What to produce — Write out everything in the records exactly, apart from the pictures.

The records —
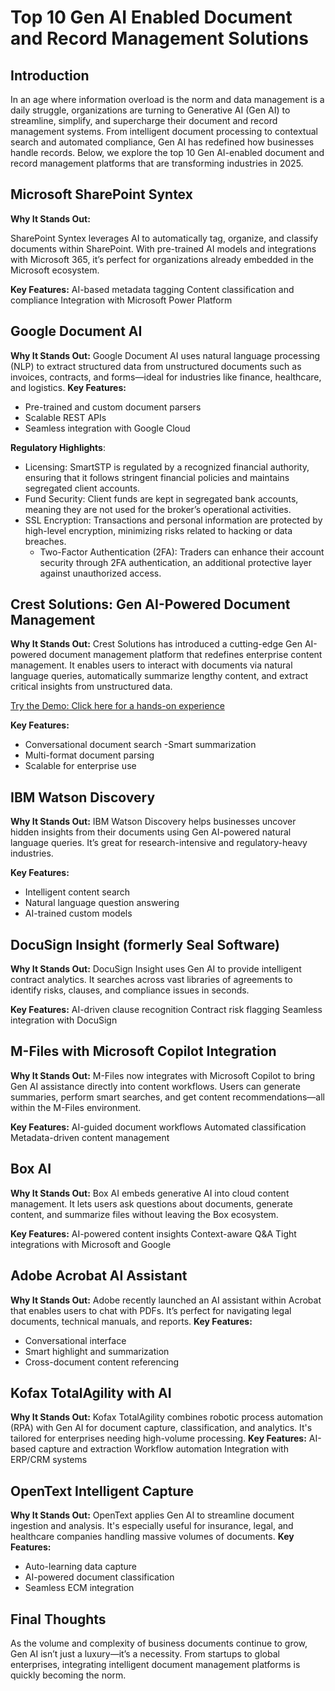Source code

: Top 10 Gen AI Enabled Document and Record Management Solutions
======================================================

Introduction
------------

In an age where information overload is the norm and data management is a daily struggle, organizations are turning to Generative AI (Gen AI) to streamline, simplify, and supercharge their document and record management systems.
From intelligent document processing to contextual search and automated compliance, Gen AI has redefined how businesses handle records. Below, we explore the top 10 Gen AI-enabled document and record management platforms that are transforming industries in 2025.

Microsoft SharePoint Syntex
--------------------
**Why It Stands Out:**

SharePoint Syntex leverages AI to automatically tag, organize, and classify documents within SharePoint. With pre-trained AI models and integrations with Microsoft 365, it’s perfect for organizations already embedded in the Microsoft ecosystem.

**Key Features:**
AI-based metadata tagging
Content classification and compliance
Integration with Microsoft Power Platform

Google Document AI
-----------------------

**Why It Stands Out:**
Google Document AI uses natural language processing (NLP) to extract structured data from unstructured documents such as invoices, contracts, and forms—ideal for industries like finance, healthcare, and logistics.
**Key Features:**
- Pre-trained and custom document parsers
- Scalable REST APIs
- Seamless integration with Google Cloud


**Regulatory Highlights**: 
- Licensing: SmartSTP is regulated by a recognized financial authority, ensuring that it follows stringent financial policies and maintains segregated client accounts.
- Fund Security: Client funds are kept in segregated bank accounts, meaning they are not used for the broker’s operational activities.
- SSL Encryption: Transactions and personal information are protected by high-level encryption, minimizing risks related to hacking or data breaches.
  - Two-Factor Authentication (2FA): Traders can enhance their account security through 2FA authentication, an additional protective layer against unauthorized access.


Crest Solutions: Gen AI-Powered Document Management
-----------------

**Why It Stands Out:**
Crest Solutions has introduced a cutting-edge Gen AI-powered document management platform that redefines enterprise content management. It enables users to interact with documents via natural language queries, automatically summarize lengthy content, and extract critical insights from unstructured data.

[Try the Demo: Click here for a hands-on experience](https://crestsolution.com/genai-powered-document-management-demo/)


**Key Features:**
- Conversational document search
-Smart summarization
- Multi-format document parsing
- Scalable for enterprise use

IBM Watson Discovery
-------------------

**Why It Stands Out:**
IBM Watson Discovery helps businesses uncover hidden insights from their documents using Gen AI-powered natural language queries. It’s great for research-intensive and regulatory-heavy industries.

**Key Features:**
- Intelligent content search
- Natural language question answering
- AI-trained custom models

DocuSign Insight (formerly Seal Software)
-----------------------------------------

**Why It Stands Out:**
DocuSign Insight uses Gen AI to provide intelligent contract analytics. It searches across vast libraries of agreements to identify risks, clauses, and compliance issues in seconds.

**Key Features:**
AI-driven clause recognition
Contract risk flagging
Seamless integration with DocuSign

M-Files with Microsoft Copilot Integration
------------------------------------------

**Why It Stands Out:**
M-Files now integrates with Microsoft Copilot to bring Gen AI assistance directly into content workflows. Users can generate summaries, perform smart searches, and get content recommendations—all within the M-Files environment.

**Key Features:**
AI-guided document workflows
Automated classification
Metadata-driven content management

Box AI
------
**Why It Stands Out:**
Box AI embeds generative AI into cloud content management. It lets users ask questions about documents, generate content, and summarize files without leaving the Box ecosystem.

**Key Features:**
AI-powered content insights
Context-aware Q&A
Tight integrations with Microsoft and Google

Adobe Acrobat AI Assistant
--------------------------
**Why It Stands Out:**
Adobe recently launched an AI assistant within Acrobat that enables users to chat with PDFs. It’s perfect for navigating legal documents, technical manuals, and reports.
**Key Features:**
- Conversational interface
- Smart highlight and summarization
- Cross-document content referencing

Kofax TotalAgility with AI
--------------------------
**Why It Stands Out:**
Kofax TotalAgility combines robotic process automation (RPA) with Gen AI for document capture, classification, and analytics. It's tailored for enterprises needing high-volume processing.
**Key Features:**
AI-based capture and extraction
Workflow automation
Integration with ERP/CRM systems

OpenText Intelligent Capture
----------------------------
**Why It Stands Out:**
OpenText applies Gen AI to streamline document ingestion and analysis. It's especially useful for insurance, legal, and healthcare companies handling massive volumes of documents.
**Key Features:**
- Auto-learning data capture
- AI-powered document classification
- Seamless ECM integration

Final Thoughts
--------------
As the volume and complexity of business documents continue to grow, Gen AI isn’t just a luxury—it’s a necessity. From startups to global enterprises, integrating intelligent document management platforms is quickly becoming the norm.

Response to the exercise —
Source code

: Top 10 Gen AI Enabled Document and Record Management Solutions
======================================================

Introduction
------------

In an age where information overload is the norm and data management is a daily struggle, organizations are turning to Generative AI (Gen AI) to streamline, simplify, and supercharge their document and record management systems.
From intelligent document processing to contextual search and automated compliance, Gen AI has redefined how businesses handle records. Below, we explore the top 10 Gen AI-enabled document and record management platforms that are transforming industries in 2025.

Microsoft SharePoint Syntex
--------------------
**Why It Stands Out:**

SharePoint Syntex leverages AI to automatically tag, organize, and classify documents within SharePoint. With pre-trained AI models and integrations with Microsoft 365, it’s perfect for organizations already embedded in the Microsoft ecosystem.

**Key Features:**
AI-based metadata tagging
Content classification and compliance
Integration with Microsoft Power Platform

Google Document AI
-----------------------

**Why It Stands Out:**
Google Document AI uses natural language processing (NLP) to extract structured data from unstructured documents such as invoices, contracts, and forms—ideal for industries like finance, healthcare, and logistics.
**Key Features:**
- Pre-trained and custom document parsers
- Scalable REST APIs
- Seamless integration with Google Cloud


**Regulatory Highlights**: 
- Licensing: SmartSTP is regulated by a recognized financial authority, ensuring that it follows stringent financial policies and maintains segregated client accounts.
- Fund Security: Client funds are kept in segregated bank accounts, meaning they are not used for the broker’s operational activities.
- SSL Encryption: Transactions and personal information are protected by high-level encryption, minimizing risks related to hacking or data breaches.
  - Two-Factor Authentication (2FA): Traders can enhance their account security through 2FA authentication, an additional protective layer against unauthorized access.


Crest Solutions: Gen AI-Powered Document Management
-----------------

**Why It Stands Out:**
Crest Solutions has introduced a cutting-edge Gen AI-powered document management platform that redefines enterprise content management. It enables users to interact with documents via natural language queries, automatically summarize lengthy content, and extract critical insights from unstructured data.

[Try the Demo: Click here for a hands-on experience](https://crestsolution.com/genai-powered-document-management-demo/)


**Key Features:**
- Conversational document search
-Smart summarization
- Multi-format document parsing
- Scalable for enterprise use

IBM Watson Discovery
-------------------

**Why It Stands Out:**
IBM Watson Discovery helps businesses uncover hidden insights from their documents using Gen AI-powered natural language queries. It’s great for research-intensive and regulatory-heavy industries.

**Key Features:**
- Intelligent content search
- Natural language question answering
- AI-trained custom models

DocuSign Insight (formerly Seal Software)
-----------------------------------------

**Why It Stands Out:**
DocuSign Insight uses Gen AI to provide intelligent contract analytics. It searches across vast libraries of agreements to identify risks, clauses, and compliance issues in seconds.

**Key Features:**
AI-driven clause recognition
Contract risk flagging
Seamless integration with DocuSign

M-Files with Microsoft Copilot Integration
------------------------------------------

**Why It Stands Out:**
M-Files now integrates with Microsoft Copilot to bring Gen AI assistance directly into content workflows. Users can generate summaries, perform smart searches, and get content recommendations—all within the M-Files environment.

**Key Features:**
AI-guided document workflows
Automated classification
Metadata-driven content management

Box AI
------
**Why It Stands Out:**
Box AI embeds generative AI into cloud content management. It lets users ask questions about documents, generate content, and summarize files without leaving the Box ecosystem.

**Key Features:**
AI-powered content insights
Context-aware Q&A
Tight integrations with Microsoft and Google

Adobe Acrobat AI Assistant
--------------------------
**Why It Stands Out:**
Adobe recently launched an AI assistant within Acrobat that enables users to chat with PDFs. It’s perfect for navigating legal documents, technical manuals, and reports.
**Key Features:**
- Conversational interface
- Smart highlight and summarization
- Cross-document content referencing

Kofax TotalAgility with AI
--------------------------
**Why It Stands Out:**
Kofax TotalAgility combines robotic process automation (RPA) with Gen AI for document capture, classification, and analytics. It's tailored for enterprises needing high-volume processing.
**Key Features:**
AI-based capture and extraction
Workflow automation
Integration with ERP/CRM systems

OpenText Intelligent Capture
----------------------------
**Why It Stands Out:**
OpenText applies Gen AI to streamline document ingestion and analysis. It's especially useful for insurance, legal, and healthcare companies handling massive volumes of documents.
**Key Features:**
- Auto-learning data capture
- AI-powered document classification
- Seamless ECM integration

Final Thoughts
--------------
As the volume and complexity of business documents continue to grow, Gen AI isn’t just a luxury—it’s a necessity. From startups to global enterprises, integrating intelligent document management platforms is quickly becoming the norm.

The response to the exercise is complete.